Those of you who do follow this blog may have noticed a change in its format. You are correct. The format HAS changed. I did this in response to my blog having issues with the interactivity disappearing and re-appearing at will. Nothing I did caused it and it was intermittent. I was frustrated. So I can only imagine what it was like on the reader side. Now people should find it easier to comment and otherwise send me an electronic raspberry if you don’t like what I posted, either verbal or visual.
As anyone who has troubleshot a computer or a program knows, an intermittent problem is the worse kind to find and fix. So I opted to not try and to throw in the towel. I have other things on the burner that are for me more important. I have actually traded in a car rather than try and find a computer/electrical problem in an otherwise just fine car. Life is too short to be frustrated. (And I paint???)
On the painting side, I find I am that way about my problem paintings en plein air too. I will take them in the house, especially if something is hiding about the edges of my consciousness, telling me something needs fixed. Especially if I do not know what the heck that thing is that needs fixing. I live with them a while until the goblin pops out at me. And I do know that goblins were for last month, but they hang around here some times, way beyond their welcome date.
6x5 oil linen on board
That was the case with this little painting. I did it a few weeks ago and something really bothered me about it. So it sat in the living room, a 6x6 itch I couldn’t figure out how to scratch. Every time I turned on the TV, sat down with a cup of coffee, tried to catch up on my phone missives, there it sat, staring back at me.
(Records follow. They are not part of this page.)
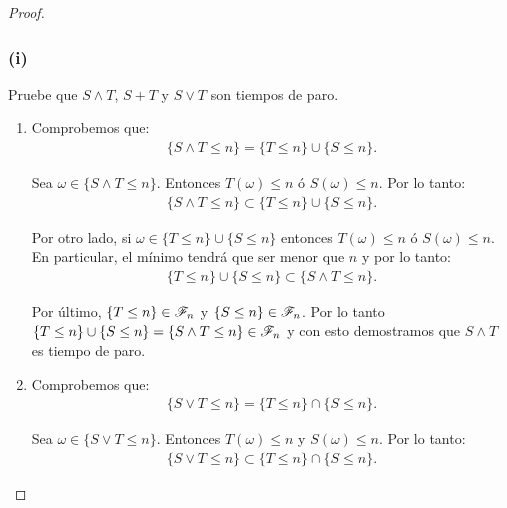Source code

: \begin{proof}
                \subsubsection{(i)} 
                	Pruebe que $ S \wedge T $, $ S + T $ y $ S \vee T$ son tiempos de paro.\\
                
                	\begin{enumerate}
                		\item 
                			Comprobemos que:
                			\begin{align}
                				\{ S \wedge T \leq n \} = \{ T \leq n \} \cup \{ S \leq n\}.
                			\end{align}
                			
							Sea $\omega \in \{ S \wedge T \leq n \}$. Entonces $T(\omega) \leq n$ ó $S(\omega) \leq n$.
							Por lo tanto:
							\begin{align}
		                			\{ S \wedge T \leq n \} \subset \{ T \leq n \} \cup \{ S \leq n\}.							
							\end{align}
							
							Por otro lado, si $\omega \in \{ T \leq n \} \cup \{ S \leq n\}$ entonces $T(\omega) \leq n$ ó $S(\omega) \leq n$.
							En particular, el mínimo tendrá que ser menor que $n$ y por lo tanto:
							\begin{align}
		                			\{ T \leq n \} \cup \{ S \leq n\} \subset \{ S \wedge T \leq n \}.						
							\end{align}
							
							Por último, $\{ T \leq n \} \in \mathscr{F}_n$ y $\{ S \leq n \} \in \mathscr{F}_n$. Por lo tanto	\\	
							$\{ T \leq n \} \cup \{ S \leq n\} = \{ S \wedge T \leq n \} \in \mathscr{F}_n$ y con esto demostramos que 
							$ S \wedge T$ es tiempo de paro.\\
							
						\item
							Comprobemos que:
                			\begin{align}
                				\{ S \vee T \leq n \} = \{ T \leq n \} \cap \{ S \leq n\}.
                			\end{align}
                			
							Sea $\omega \in \{ S \vee T \leq n \}$. Entonces $T(\omega) \leq n$ y $S(\omega) \leq n$.
							Por lo tanto:
							\begin{align}
		                			\{ S \vee T \leq n \} \subset \{ T \leq n \} \cap \{ S \leq n\}.							
							\end{align}
							

\end{enumerate}
\end{proof}

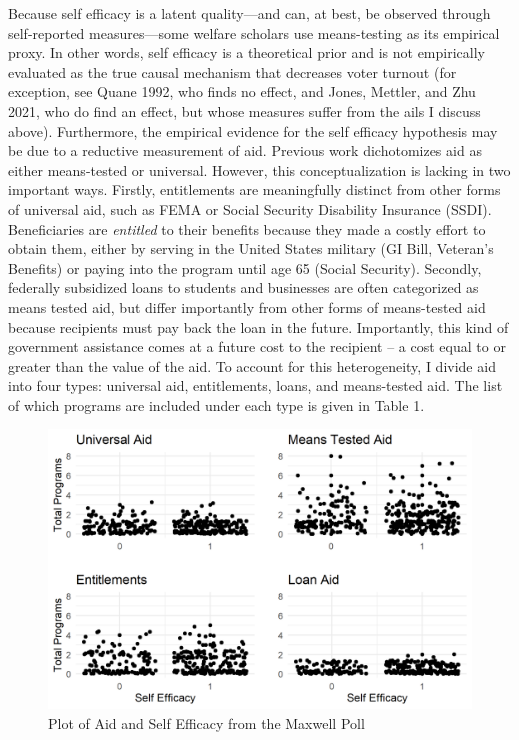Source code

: \documentclass[12pt]{paper}
\begin{document}
Because self efficacy is a latent quality—and can, at best, be observed through self-reported measures—some welfare scholars use means-testing as its empirical proxy. In other words, self efficacy is a theoretical prior and is not empirically evaluated as the true causal mechanism that decreases voter turnout (for exception, see Quane 1992, who finds no effect, and Jones, Mettler, and Zhu 2021, who do find an effect, but whose measures suffer from the ails I discuss above). Furthermore, the empirical evidence for the self efficacy hypothesis may be due to a reductive measurement of aid. Previous work dichotomizes aid as either means-tested or universal. However, this conceptualization is lacking in two important ways. Firstly, entitlements are meaningfully distinct from other forms of universal aid, such as FEMA or Social Security Disability Insurance (SSDI). Beneficiaries are \textit{entitled} to their benefits because they made a costly effort to obtain them, either by serving in the United States military (GI Bill, Veteran's Benefits) or paying into the program until age 65 (Social Security). Secondly, federally subsidized loans to students and businesses are often categorized as means tested aid, but differ importantly from other forms of means-tested aid because recipients must pay back the loan in the future. Importantly, this kind of government assistance comes at a future cost to the recipient – a cost equal to or greater than the value of the aid. To account for this heterogeneity, I divide aid into four types: universal aid, entitlements, loans, and means-tested aid. The list of which programs are included under each type is given in Table 1.

\begin{figure} \centering
	\includegraphics[width=.8\linewidth]{Figs/scatter_SE.png}
	\caption{Plot of Aid and Self Efficacy from the Maxwell Poll}
	\label{}
\end{figure}
\end{document}
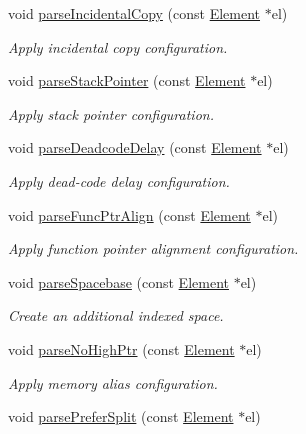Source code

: \begin{DoxyCompactItemize}
void \mbox{\hyperlink{class_architecture_a8b2290f8d9cf479d4b49fb26c83ff8c5}{parse\+Incidental\+Copy}} (const \mbox{\hyperlink{class_element}{Element}} $\ast$el)
\begin{DoxyCompactList}\small\item\em Apply incidental copy configuration. \end{DoxyCompactList}\item 
void \mbox{\hyperlink{class_architecture_aac48da0d464ff216982db607b43d4757}{parse\+Stack\+Pointer}} (const \mbox{\hyperlink{class_element}{Element}} $\ast$el)
\begin{DoxyCompactList}\small\item\em Apply stack pointer configuration. \end{DoxyCompactList}\item 
void \mbox{\hyperlink{class_architecture_a29ad4de633bc630b03425ab46b31f42b}{parse\+Deadcode\+Delay}} (const \mbox{\hyperlink{class_element}{Element}} $\ast$el)
\begin{DoxyCompactList}\small\item\em Apply dead-\/code delay configuration. \end{DoxyCompactList}\item 
void \mbox{\hyperlink{class_architecture_a5e10589073ea41018047b8affb10025e}{parse\+Func\+Ptr\+Align}} (const \mbox{\hyperlink{class_element}{Element}} $\ast$el)
\begin{DoxyCompactList}\small\item\em Apply function pointer alignment configuration. \end{DoxyCompactList}\item 
void \mbox{\hyperlink{class_architecture_adf3b1aecaff0ca84c647ddbe6e25de5c}{parse\+Spacebase}} (const \mbox{\hyperlink{class_element}{Element}} $\ast$el)
\begin{DoxyCompactList}\small\item\em Create an additional indexed space. \end{DoxyCompactList}\item 
void \mbox{\hyperlink{class_architecture_a6f51fadb288b36927fa9dfda725ffd88}{parse\+No\+High\+Ptr}} (const \mbox{\hyperlink{class_element}{Element}} $\ast$el)
\begin{DoxyCompactList}\small\item\em Apply memory alias configuration. \end{DoxyCompactList}\item 
void \mbox{\hyperlink{class_architecture_a7cbe749d5bcc143838f2590fc08acf26}{parse\+Prefer\+Split}} (const \mbox{\hyperlink{class_element}{Element}} $\ast$el)

\end{DoxyCompactItemize}
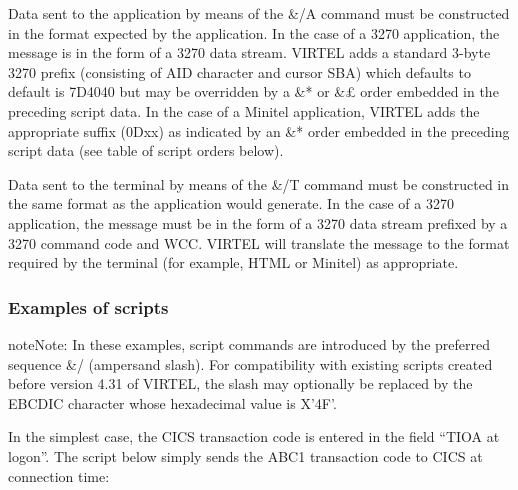 \documentclass[letterpaper,10pt,english]{sphinxmanual}
\begin{document}
Data sent to the application by means of the \&/A command must be constructed in the format expected by the application. In the case of a 3270 application, the message is in the form of a 3270 data stream. VIRTEL adds a standard 3-byte 3270 prefix (consisting of AID character and cursor SBA) which defaults to default is 7D4040 but may be overridden by a \&* or \&£ order embedded in the preceding script data. In the case of a Minitel application, VIRTEL adds the appropriate suffix (0Dxx) as indicated by an \&* order embedded in the preceding script data (see table of script orders below).

Data sent to the terminal by means of the \&/T command must be constructed in the same format as the application would generate. In the case of a 3270 application, the message must be in the form of a 3270 data stream prefixed by a 3270 command code and WCC. VIRTEL will translate the message to the format required by the terminal (for example, HTML or Minitel) as appropriate.


\subsubsection{Examples of scripts}
\label{\detokenize{connectivity_guide:examples-of-scripts}}
\begin{sphinxadmonition}{note}{Note:}
In these examples, script commands are introduced by the preferred sequence \&/ (ampersand slash). For compatibility with existing scripts created before version 4.31 of VIRTEL, the slash may optionally be replaced by the EBCDIC character whose hexadecimal value is X’4F’.
\end{sphinxadmonition}


In the simplest case, the CICS transaction code is entered in the field “TIOA at logon”. The script below simply sends the ABC1 transaction code to CICS at connection time:
\end{document}

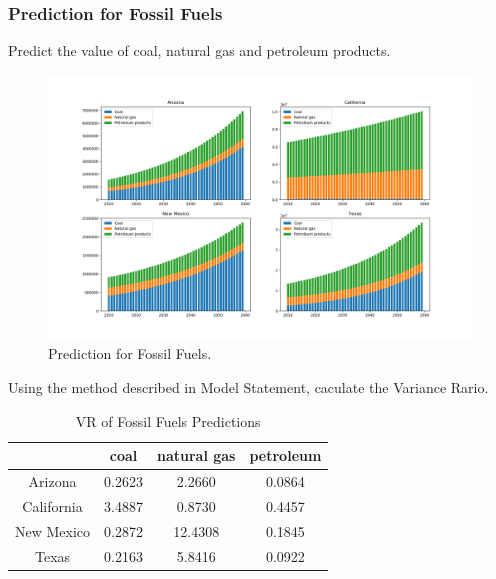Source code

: \documentclass{mcmthesis}
\begin{document}
\subsubsection{Prediction for Fossil Fuels}
Predict the value of coal, natural gas and petroleum products.
\begin{figure}[htbp]
    \centering
    \includegraphics[width=\textwidth]{figures//figure5.png}
    \caption{Prediction for Fossil Fuels.}
  \end{figure}
  Using the method described in Model Statement, caculate the Variance Rario.
  \begin{table}[!h]
  			\centering
  			\begin{tabular}{cccc}
			\toprule  %
    		 &coal & natural gas & petroleum \\
			\midrule  %
			Arizona & 0.2623 & 2.2660 & 0.0864 \\
			\midrule
			California & 3.4887 & 0.8730 & 0.4457\\
			\midrule
			New Mexico & 0.2872 & 12.4308 & 0.1845 \\
			\midrule
			Texas & 0.2163 & 5.8416 & 0.0922 \\
			\bottomrule %
			\end{tabular}
			\caption{VR of Fossil Fuels Predictions}
			\end{table}\\
\end{document}

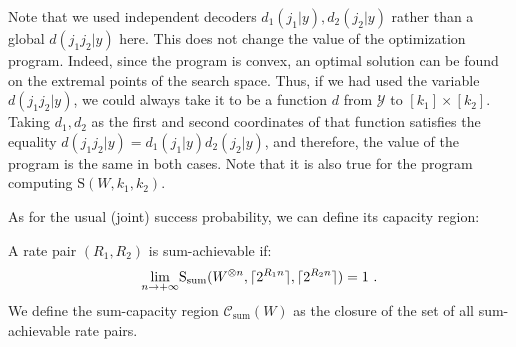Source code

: Note that we used independent decoders $d_1(j_1|y),d_2(j_2|y)$ rather than a global $d(j_1j_2|y)$ here. This does not change the value of the optimization program. Indeed, since the program is convex, an optimal solution can be found on the extremal points of the search space. Thus, if we had used the variable $d(j_1j_2|y)$, we could always take it to be a function $d$ from $\mathcal{Y}$ to $[k_1]\times[k_2]$. Taking $d_1,d_2$ as the first and second coordinates of that function satisfies the equality $d(j_1j_2|y) = d_1(j_1|y)d_2(j_2|y)$, and therefore, the value of the program is the same in both cases. Note that it is also true for the program computing $\mathrm{S}(W,k_1,k_2)$.

As for the usual (joint) success probability, we can define its capacity region:

\begin{definition}
  A rate pair $(R_1,R_2)$ is sum-achievable if:
  \[ \underset{n \rightarrow +\infty}{\lim} \mathrm{S}_{\text{sum}}(W^{\otimes n},\lceil2^{R_1n}\rceil,\lceil2^{R_2n}\rceil) = 1 \ . \]
  We define the sum-capacity region $\mathcal{C}_{\text{sum}}(W)$ as the closure of the set of all sum-achievable rate pairs.
\end{definition}

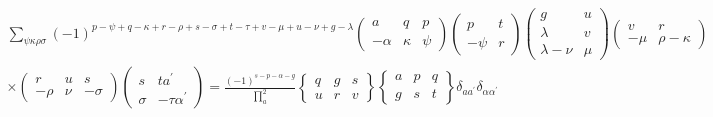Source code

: \begin{gather*}
\sum_{\psi \kappa \rho \sigma}(-1)^{p-\psi+q-\kappa+r-\rho+s-\sigma+t-\tau+v-\mu+u-\nu+g-\lambda}\left(\begin{array}{rcc}
a & q & p \\
-\alpha & \kappa & \psi
\end{array}\right)\left(\begin{array}{rr}
p & t \\
-\psi & r
\end{array}\right)\left(\begin{array}{rr}
g & u \\
\lambda & v \\
\lambda-\nu & \mu
\end{array}\right)\left(\begin{array}{rr}
v & r \\
-\mu & \rho-\kappa
\end{array}\right) \\
\times\left(\begin{array}{rrr}
r & u & s \\
-\rho & \nu & -\sigma
\end{array}\right)\left(\begin{array}{rr}
s & t a^{\prime} \\
\sigma & -\tau \alpha^{\prime}
\end{array}\right)=\frac{(-1)^{s-p-\alpha-g}}{\prod_{a}^{2}}\left\{\begin{array}{lll}
q & g & s \\
u & r & v
\end{array}\right\}\left\{\begin{array}{lll}
a & p & q \\
g & s & t
\end{array}\right\} \delta_{a a^{\prime}} \delta_{\alpha \alpha^{\prime}} \tag{20}
\end{gather*}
When I read something said by Harley Brown, in a recent interview, the light went on. Harley said (not quoting here) that you should never put the same amount of detail in the background as in the foreground. Imagine that simple a solution! I had gotten to the point where I knew that it was the background that haunted me. I had painted this tiny thing with smaller brushes. I should have kept the bigger ones handy. Once I simplified the background, a few judicious lights were added and suddenly it bordered on the acceptable. Don’t get me wrong – it’s still in the living room. Is it a still plein air? You betcha. I figure it only needed about 5-10% modifications, so according to my criteria, it’s still a plein air. But those pesky goblins are gone for a bit. They were probably afraid I’d mistake them for the turkey.
·“The painting is finished before the artist knows it is.”